Внешние инвестиции не помогут. Развиваться надо своими силами

На модерации Отложенный
 

Внешние инвестиции не помогут. Развиваться надо своими силами

14 мая 2012 Анатолий Вассерман 

Экономисты Центра развития Высшей школы экономики считают, что указы президента Владимира Путина невыполнимы. В ежемесячном бюллетене центра говорится, что невозможно увеличить производительность труда и инвестиции таким путем, каким хочет глава государства.

 

Со своей точки зрения они несомненно правы: в рамках экономической религии, исповедуемой ВШЭ, какие бы то ни было содержательные целенаправленные улучшения вообще неосуществимы.

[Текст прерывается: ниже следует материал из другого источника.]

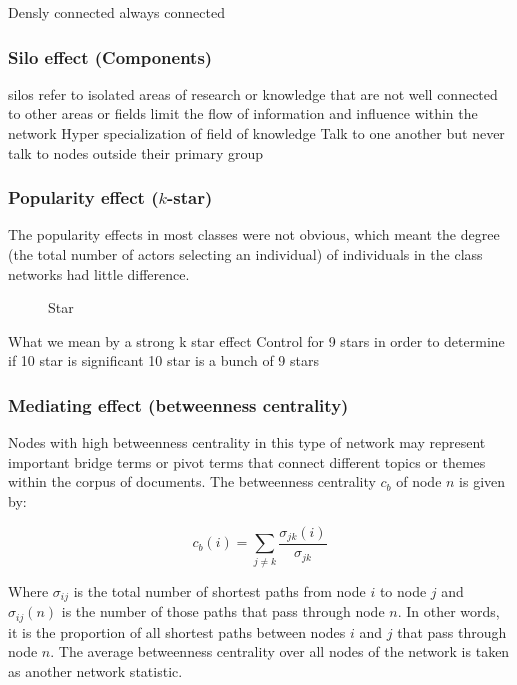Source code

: Densly connected always connected

\subsubsection{Silo effect (Components)}

silos refer to isolated areas of research or knowledge that are not well connected to other areas or fields limit the flow of information and influence within the network
Hyper specialization of field of knowledge
Talk to one another but never talk to nodes outside their primary group

\subsubsection{Popularity effect ($k$-star)}

The popularity effects in most classes were not obvious, which meant the degree (the total number of actors selecting an individual) of individuals in the class networks had little difference.

\begin{figure}[H]
    \centering
    \caption{Star} \label{fig:k_star}
\end{figure}

What we mean by a strong k star effect
Control for 9 stars in order to determine if 10 star is significant
10 star is a bunch of 9 stars

\subsubsection{Mediating effect (betweenness centrality)}

Nodes with high betweenness centrality in this type of network may represent important bridge terms or pivot terms that connect different topics or themes within the corpus of documents. The betweenness centrality $c_b$ of node $n$ is given by:

$$
c_b(i) = \sum_{j \ne k} \frac{\sigma_{jk}(i)}{\sigma_{jk}}
$$

Where $\sigma_{ij}$ is the total number of shortest paths from node $i$ to node $j$ and $\sigma_{ij}(n)$ is the number of those paths that pass through node $n$. In other words, it is the proportion of all shortest paths between nodes $i$ and $j$ that pass through node $n$. The average betweenness centrality over all nodes of the network is taken as another network statistic. 

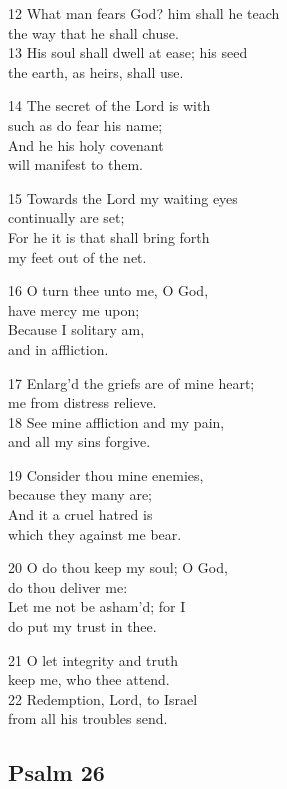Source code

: \begin{multicols}{3}
12 What man fears God? him shall he teach\\
the way that he shall chuse.\\
13 His soul shall dwell at ease; his seed\\
the earth, as heirs, shall use.

14 The secret of the Lord is with\\
such as do fear his name;\\
And he his holy covenant\\
will manifest to them.

15 Towards the Lord my waiting eyes\\
continually are set;\\
For he it is that shall bring forth\\
my feet out of the net.

16 O turn thee unto me, O God,\\
have mercy me upon;\\
Because I solitary am,\\
and in affliction.

17 Enlarg’d the griefs are of mine heart;\\
me from distress relieve.\\
18 See mine affliction and my pain,\\
and all my sins forgive.

19 Consider thou mine enemies,\\
because they many are;\\
And it a cruel hatred is\\
which they against me bear.

20 O do thou keep my soul; O God,\\
do thou deliver me:\\
Let me not be asham’d; for I\\
do put my trust in thee.

21 O let integrity and truth\\
keep me, who thee attend.\\
22 Redemption, Lord, to Israel\\
from all his troubles send.

\begin{center}
\quad{}\quad{}
\end{center}

\subsection*{Psalm 26 }


\end{multicols}
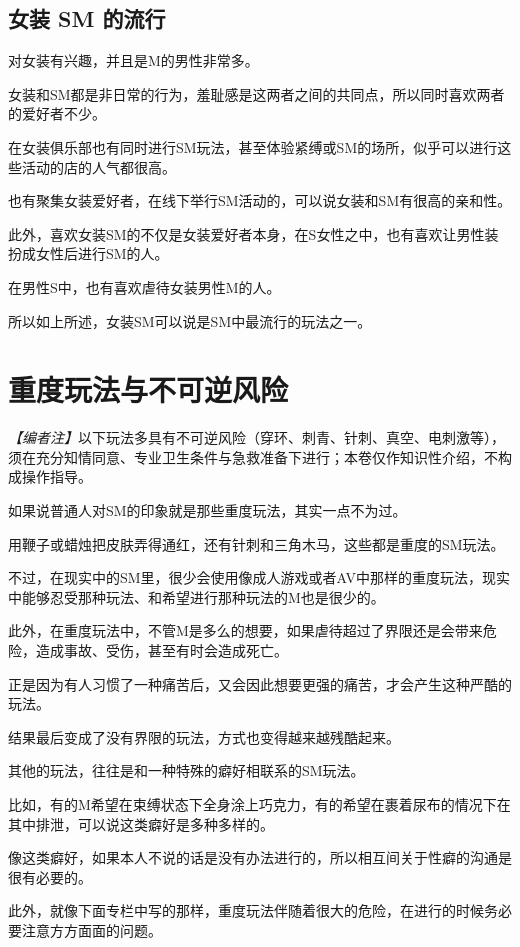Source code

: \documentclass[12pt,UTF8]{ctexbook}
\begin{document}
\subsection{女装 SM 的流行}

对女装有兴趣，并且是M的男性非常多。

女装和SM都是非日常的行为，羞耻感是这两者之间的共同点，所以同时喜欢两者的爱好者不少。

在女装俱乐部也有同时进行SM玩法，甚至体验紧缚或SM的场所，似乎可以进行这些活动的店的人气都很高。

也有聚集女装爱好者，在线下举行SM活动的，可以说女装和SM有很高的亲和性。

此外，喜欢女装SM的不仅是女装爱好者本身，在S女性之中，也有喜欢让男性装扮成女性后进行SM的人。

在男性S中，也有喜欢虐待女装男性M的人。

所以如上所述，女装SM可以说是SM中最流行的玩法之一。

\section{重度玩法与不可逆风险}

\noindent\textit{【编者注】}以下玩法多具有不可逆风险（穿环、刺青、针刺、真空、电刺激等），须在充分知情同意、专业卫生条件与急救准备下进行；本卷仅作知识性介绍，不构成操作指导。

如果说普通人对SM的印象就是那些重度玩法，其实一点不为过。

用鞭子或蜡烛把皮肤弄得通红，还有针刺和三角木马，这些都是重度的SM玩法。

不过，在现实中的SM里，很少会使用像成人游戏或者AV中那样的重度玩法，现实中能够忍受那种玩法、和希望进行那种玩法的M也是很少的。

此外，在重度玩法中，不管M是多么的想要，如果虐待超过了界限还是会带来危险，造成事故、受伤，甚至有时会造成死亡。

正是因为有人习惯了一种痛苦后，又会因此想要更强的痛苦，才会产生这种严酷的玩法。

结果最后变成了没有界限的玩法，方式也变得越来越残酷起来。

其他的玩法，往往是和一种特殊的癖好相联系的SM玩法。

比如，有的M希望在束缚状态下全身涂上巧克力，有的希望在裹着尿布的情况下在其中排泄，可以说这类癖好是多种多样的。

像这类癖好，如果本人不说的话是没有办法进行的，所以相互间关于性癖的沟通是很有必要的。

此外，就像下面专栏中写的那样，重度玩法伴随着很大的危险，在进行的时候务必要注意方方面面的问题。
\end{document}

Но дело не только в том, что очередное заявление экспертов в очередной раз доказывает вредность ВШЭ для РФ, а либертарианства для всего мира.

Куда важнее затронутый экспертами вопрос об инвестициях как двигателе развития. 

Почти одновременно по историческим меркам — менее чем за десятилетие — в трёх ключевых странах тогдашнего мира случились фундаментальные изменения.

В 1861-м Российская империя — РИ — отменила крепостное право и таким образом обеспечила личную свободу примерно 4/10 своего населения.

В 1863-м Соединённые Государства Америки — СГА — в ходе гражданской войны отменили рабство в Конфедеративных Государствах Америки, а парой лет позже распространили эту отмену на всю свою территорию.

В 1870-м почти все германские государства (за исключением Австрии, Дании, Нидерландов, довольно долго входивших в разные формы общегерманских союзов, но к этому времени по разным причинам избравших отдельные пути) объединились в Германскую империю — ГИ (на самом деле — не многонациональную империю, а почти мононациональное королевство; король Пруссии получил титул императора Германии просто ради того, чтобы остальные германские короли сохранили прежние титулы).


Эти преобразования послужили толчком к быстрому хозяйственному — прежде всего промышленному — развитию всех трёх стран. 

Наша страна в этой гонке была по всем формальным показателям далеко впереди обоих своих стратегических конкурентов. Темп роста этих показателей доселе служит ключевым доводом поборников «России, которую мы потеряли» (РКМП). А уж результат полувекового марафона — 1913-й год — на протяжении почти всей советской эпохи был точкой отсчёта её собственных достижений с неизменным подтекстом: уж как хорошо тогда было — а нынче лучше! 

Вот только с положением других стран в том же 1913-м мы себя сравнивали не часто. Возможно, как раз потому, что результат сравнения противоречил здравому смыслу.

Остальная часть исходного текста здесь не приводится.